• _Work instruction_
Take the entries below and return them unchanged.

(Data in this exercise begins)

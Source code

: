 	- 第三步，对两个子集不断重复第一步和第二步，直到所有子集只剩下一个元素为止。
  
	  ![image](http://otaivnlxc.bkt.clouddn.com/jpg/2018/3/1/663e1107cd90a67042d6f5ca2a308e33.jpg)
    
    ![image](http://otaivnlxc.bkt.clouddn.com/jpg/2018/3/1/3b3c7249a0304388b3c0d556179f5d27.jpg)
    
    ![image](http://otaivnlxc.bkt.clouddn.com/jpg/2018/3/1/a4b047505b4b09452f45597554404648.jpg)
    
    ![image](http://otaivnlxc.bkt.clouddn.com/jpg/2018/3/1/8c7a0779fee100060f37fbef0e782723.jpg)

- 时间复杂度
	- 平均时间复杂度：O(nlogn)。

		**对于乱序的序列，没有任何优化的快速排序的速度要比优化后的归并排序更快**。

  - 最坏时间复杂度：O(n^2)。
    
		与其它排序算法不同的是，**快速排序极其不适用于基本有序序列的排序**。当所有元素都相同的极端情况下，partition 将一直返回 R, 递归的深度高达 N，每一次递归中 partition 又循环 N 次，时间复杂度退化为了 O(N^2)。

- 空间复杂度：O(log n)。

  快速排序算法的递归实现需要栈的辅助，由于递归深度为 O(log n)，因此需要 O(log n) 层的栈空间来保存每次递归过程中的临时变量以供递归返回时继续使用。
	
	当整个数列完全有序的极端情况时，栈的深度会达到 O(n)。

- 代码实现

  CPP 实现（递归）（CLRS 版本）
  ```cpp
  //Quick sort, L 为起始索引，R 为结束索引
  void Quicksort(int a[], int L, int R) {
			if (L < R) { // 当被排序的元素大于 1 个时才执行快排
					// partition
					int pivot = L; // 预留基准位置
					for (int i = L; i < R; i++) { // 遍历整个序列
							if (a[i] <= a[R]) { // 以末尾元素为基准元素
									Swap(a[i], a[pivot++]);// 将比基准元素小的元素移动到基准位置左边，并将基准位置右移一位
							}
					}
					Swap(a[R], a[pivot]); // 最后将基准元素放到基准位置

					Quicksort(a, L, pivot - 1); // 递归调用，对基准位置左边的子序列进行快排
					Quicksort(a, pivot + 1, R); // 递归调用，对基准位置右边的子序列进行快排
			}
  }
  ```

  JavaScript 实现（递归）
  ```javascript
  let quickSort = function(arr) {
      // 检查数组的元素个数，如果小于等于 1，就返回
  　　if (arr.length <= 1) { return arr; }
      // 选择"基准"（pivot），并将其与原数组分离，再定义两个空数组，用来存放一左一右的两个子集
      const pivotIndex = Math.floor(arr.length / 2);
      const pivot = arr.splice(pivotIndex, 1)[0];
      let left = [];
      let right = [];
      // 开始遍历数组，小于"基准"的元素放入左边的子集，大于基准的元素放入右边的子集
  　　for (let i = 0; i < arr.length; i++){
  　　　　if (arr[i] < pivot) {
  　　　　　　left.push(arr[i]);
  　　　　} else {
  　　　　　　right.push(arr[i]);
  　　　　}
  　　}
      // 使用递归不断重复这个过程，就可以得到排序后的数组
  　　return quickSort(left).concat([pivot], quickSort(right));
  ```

(Data in this exercise ends)

• _Exercise response_
Source code

: 	- 第三步，对两个子集不断重复第一步和第二步，直到所有子集只剩下一个元素为止。
  
	  ![image](http://otaivnlxc.bkt.clouddn.com/jpg/2018/3/1/663e1107cd90a67042d6f5ca2a308e33.jpg)
    
    ![image](http://otaivnlxc.bkt.clouddn.com/jpg/2018/3/1/3b3c7249a0304388b3c0d556179f5d27.jpg)
    
    ![image](http://otaivnlxc.bkt.clouddn.com/jpg/2018/3/1/a4b047505b4b09452f45597554404648.jpg)
    
    ![image](http://otaivnlxc.bkt.clouddn.com/jpg/2018/3/1/8c7a0779fee100060f37fbef0e782723.jpg)

- 时间复杂度
	- 平均时间复杂度：O(nlogn)。

		**对于乱序的序列，没有任何优化的快速排序的速度要比优化后的归并排序更快**。

  - 最坏时间复杂度：O(n^2)。
    
		与其它排序算法不同的是，**快速排序极其不适用于基本有序序列的排序**。当所有元素都相同的极端情况下，partition 将一直返回 R, 递归的深度高达 N，每一次递归中 partition 又循环 N 次，时间复杂度退化为了 O(N^2)。

- 空间复杂度：O(log n)。

  快速排序算法的递归实现需要栈的辅助，由于递归深度为 O(log n)，因此需要 O(log n) 层的栈空间来保存每次递归过程中的临时变量以供递归返回时继续使用。
	
	当整个数列完全有序的极端情况时，栈的深度会达到 O(n)。

- 代码实现

  CPP 实现（递归）（CLRS 版本）
  ```cpp
  //Quick sort, L 为起始索引，R 为结束索引
  void Quicksort(int a[], int L, int R) {
			if (L < R) { // 当被排序的元素大于 1 个时才执行快排
					// partition
					int pivot = L; // 预留基准位置
					for (int i = L; i < R; i++) { // 遍历整个序列
							if (a[i] <= a[R]) { // 以末尾元素为基准元素
									Swap(a[i], a[pivot++]);// 将比基准元素小的元素移动到基准位置左边，并将基准位置右移一位
							}
					}
					Swap(a[R], a[pivot]); // 最后将基准元素放到基准位置

					Quicksort(a, L, pivot - 1); // 递归调用，对基准位置左边的子序列进行快排
					Quicksort(a, pivot + 1, R); // 递归调用，对基准位置右边的子序列进行快排
			}
  }
  ```

  JavaScript 实现（递归）
  ```javascript
  let quickSort = function(arr) {
      // 检查数组的元素个数，如果小于等于 1，就返回
  　　if (arr.length <= 1) { return arr; }
      // 选择"基准"（pivot），并将其与原数组分离，再定义两个空数组，用来存放一左一右的两个子集
      const pivotIndex = Math.floor(arr.length / 2);
      const pivot = arr.splice(pivotIndex, 1)[0];
      let left = [];
      let right = [];
      // 开始遍历数组，小于"基准"的元素放入左边的子集，大于基准的元素放入右边的子集
  　　for (let i = 0; i < arr.length; i++){
  　　　　if (arr[i] < pivot) {
  　　　　　　left.push(arr[i]);
  　　　　} else {
  　　　　　　right.push(arr[i]);
  　　　　}
  　　}
      // 使用递归不断重复这个过程，就可以得到排序后的数组
  　　return quickSort(left).concat([pivot], quickSort(right));
  ```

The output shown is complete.